The data below:

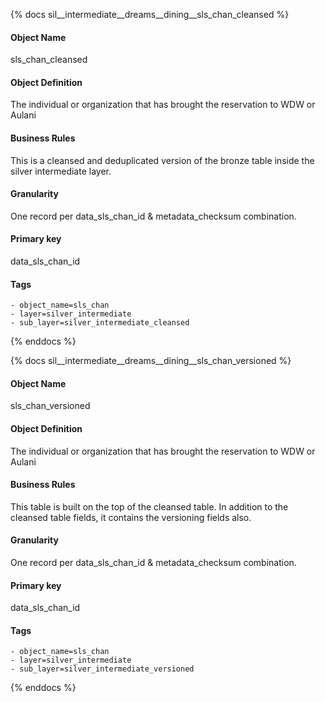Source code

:{% docs sil__intermediate__dreams__dining__sls_chan_cleansed %}

#### Object Name
sls_chan_cleansed

#### Object Definition
The individual or organization that has brought the reservation to WDW or Aulani

#### Business Rules
This is a cleansed and deduplicated version of the bronze table inside the silver intermediate layer.

#### Granularity
One record per data_sls_chan_id & metadata_checksum combination.

#### Primary key
data_sls_chan_id

#### Tags
    - object_name=sls_chan
    - layer=silver_intermediate
    - sub_layer=silver_intermediate_cleansed

{% enddocs %}

{% docs sil__intermediate__dreams__dining__sls_chan_versioned %}

#### Object Name
sls_chan_versioned

#### Object Definition
The individual or organization that has brought the reservation to WDW or Aulani

#### Business Rules
This table is built on the top of the cleansed table. In addition to the cleansed table fields, it contains the versioning fields also.

#### Granularity
One record per data_sls_chan_id & metadata_checksum combination.

#### Primary key
data_sls_chan_id

#### Tags
    - object_name=sls_chan
    - layer=silver_intermediate
    - sub_layer=silver_intermediate_versioned

{% enddocs %}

End of The data.

§ Instructions to follow
Wherever the string "This" appears in the entries above, list that line.

§ Answer space
This is a cleansed and deduplicated version of the bronze table inside the silver intermediate layer.
This table is built on the top of the cleansed table. In addition to the cleansed table fields, it contains the versioning fields also.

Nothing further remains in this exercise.